Batıcılar'ın özgürlük anlayışı, İslâm'a ve Müslüman Anadolu halkına sövmekten ibaret.
Ne kadar İslâm'a ve Müslüman Anadolu halkına söverlerse, tahkir ederlerse kendilerini o kadar özgür addediyorlar.
İstiyorlar ki, onlar bize sövsün, bizle alay etsinler ama biz sesimizi çıkarmayalım. Hiçbir tepki göstermeyelim.
Biliyorlar bu topraklarda İslâm'a ve Müslüman Anadolu halkına sövmenin bir bedeli olmadığını. Bedel ödeyeceklerini bilseler değil ağızlarını açmak hakaret etmeyi bile düşünemezler.

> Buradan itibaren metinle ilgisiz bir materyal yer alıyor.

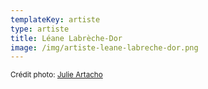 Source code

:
 ```yaml
---
templateKey: artiste
type: artiste
title: Léane Labrèche-Dor
image: /img/artiste-leane-labreche-dor.png
---
```

<small>Crédit photo: [Julie Artacho](http://www.coeurdartacho.com/)</small>
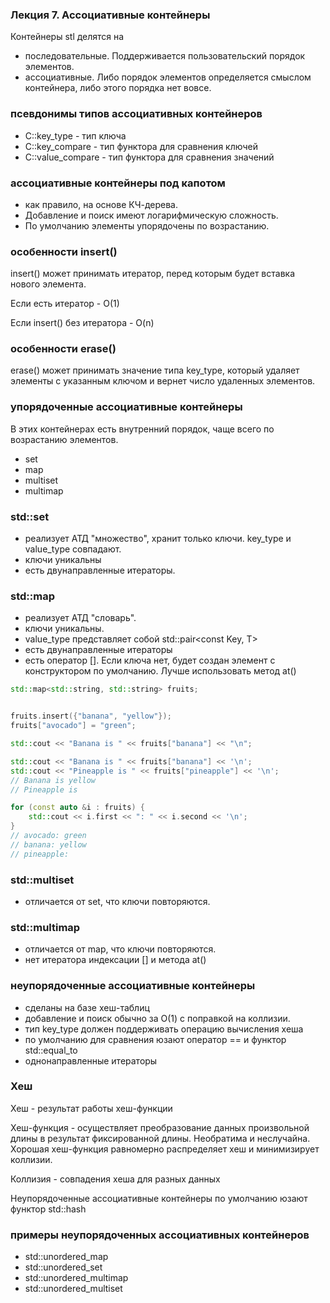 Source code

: ### Лекция 7. Ассоциативные контейнеры
Контейнеры stl делятся на 
- последовательные. Поддерживается пользовательский порядок элементов.
- ассоциативные. Либо порядок элементов определяется смыслом контейнера, либо этого порядка нет вовсе.

### псевдонимы типов ассоциативных контейнеров
- C::key_type - тип ключа
- C::key_compare - тип функтора для сравнения ключей
- C::value_compare - тип функтора для сравнения значений

### ассоциативные контейнеры под капотом
- как правило, на основе КЧ-дерева.
- Добавление и поиск имеют логарифмическую сложность.
- По умолчанию элементы упорядочены по возрастанию.

### особенности insert()
insert() может принимать итератор, перед которым будет вставка нового элемента. 

Если есть итератор - O(1)

Если insert() без итератора - O(n)

### особенности erase()
erase() может принимать значение типа key_type, который удаляет элементы с указанным ключом и вернет число удаленных элементов.

### упорядоченные ассоциативные контейнеры
В этих контейнерах есть внутренний порядок, чаще всего по возрастанию элементов.
- set
- map
- multiset
- multimap

### std::set
- реализует АТД "множество", хранит только ключи. key_type и value_type совпадают.
- ключи уникальны
- есть двунаправленные итераторы.

### std::map
- реализует АТД "словарь".
- ключи уникальны.
- value_type представляет собой std::pair<const Key, T>
- есть двунаправленные итераторы
- есть оператор []. Если ключа нет, будет создан элемент с конструктором по умолчанию. Лучше использовать метод at()

```c++
std::map<std::string, std::string> fruits;


fruits.insert({"banana", "yellow"});
fruits["avocado"] = "green";

std::cout << "Banana is " << fruits["banana"] << "\n";

std::cout << "Banana is " << fruits["banana"] << '\n';
std::cout << "Pineapple is " << fruits["pineapple"] << '\n';
// Banana is yellow
// Pineapple is

for (const auto &i : fruits) {
    std::cout << i.first << ": " << i.second << '\n';
}
// avocado: green
// banana: yellow
// pineapple:
```

### std::multiset
- отличается от set, что ключи повторяются. 

### std::multimap
- отличается от map, что ключи повторяются.
- нет итератора индексации [] и метода at()

### неупорядоченные ассоциативные контейнеры
- сделаны на базе хеш-таблиц
- добавление и поиск обычно за О(1) с поправкой на коллизии.
- тип key_type должен поддерживать операцию вычисления хеша
- по умолчанию для сравнения юзают оператор == и функтор std::equal_to
- однонаправленные итераторы

### Хеш
Хеш - результат работы хеш-функции

Хеш-функция - осуществляет преобразование данных произвольной длины в результат фиксированной длины. Необратима и неслучайна. Хорошая хеш-функция равномерно распределяет хеш и минимизирует коллизии.

Коллизия - совпадения хеша для разных данных

Неупорядоченные ассоциативные контейнеры по умолчанию юзают функтор std::hash

### примеры неупорядоченных ассоциативных контейнеров
- std::unordered_map
- std::unordered_set
- std::unordered_multimap
- std::unordered_multiset

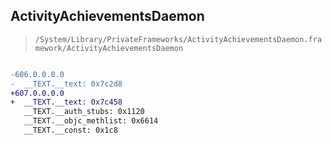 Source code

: ## ActivityAchievementsDaemon

> `/System/Library/PrivateFrameworks/ActivityAchievementsDaemon.framework/ActivityAchievementsDaemon`

```diff

-606.0.0.0.0
-  __TEXT.__text: 0x7c2d8
+607.0.0.0.0
+  __TEXT.__text: 0x7c458
   __TEXT.__auth_stubs: 0x1120
   __TEXT.__objc_methlist: 0x6614
   __TEXT.__const: 0x1c8

```
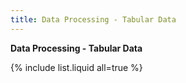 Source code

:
 ```yaml
---
title: Data Processing - Tabular Data
---
```



**Data Processing - Tabular Data**


{% include list.liquid all=true %}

20 yıllık Ak Parti iktidarında hâlâ İslâm'a ve Müslüman Anadolu halkına sövülüyorsa hatayı nerede aramalıyız?
Bizlerin adam olamamasında...
Onlara benzemeye çalışmakta...
Şahsiyetimizi kaybettik...
Vakarımızı kaybettik...
Bebeler gibi zırlıyoruz "Bizlerle alay ediyorlar" diye. Elimizden başka bir şey gelmiyor.
Bundan daha büyük rezillik var mı!
İşte, düşmanlarının kalbine bir aylık mesafeden korku salan Hazreti Peygamber'in (sallallahu aleyhi ve sellem) ümmetinin içinde bulunduğu vahim ahval.
Ha bir de karşı tarafa yaranmaya çalışan soysuzlar var.
"Yok, efendim öyle demek istememiş de, yok efendim zaten âyette şöyle geçiyormuş" diye, İslâm'a ve Müslüman Anadolu halkına sövenleri savunan içimizdeki soysuzlardan bahsediyorum.
İman öfkesi olmayınca onun bunun orta malı olunuyor!
"İnsanda mademki sevme, üzülme, ağlama gibi hissi haller vardır, öfke de onlar içindir. Gazabın makbul ve memduh olan şekli, Allah hakkını korumada, Müslümanların mal ve kanını muhafazada, evini ve şahsını müdafaada gösterilendir." buyuruyor Abdülhâkîm Arvasî Hazretleri.
"Cennet ve cehennem ehli kimlerdir? Cennet ehli şunlardır ki, kalbinin en iç noktasında, Allah'ın razı olduğu şeyleri sevmek ve buğzettiklerini sevmemek keyfiyeti vardır. Hattâ bu insan fiil ve hareket bakımından düşüncesine aykırı işler yapsa bile..."
Unuttuğumuz veya içimizdeki orta mallar aracılığıyla bize unutturulan düsturlar.
Allah için sevmeyi ve Allah için öfke duymayı unutunca, bugünlerde olduğu gibi "Duydun mu mukaddesatımıza sövmüşler" diyerek salya sümük ağlıyoruz.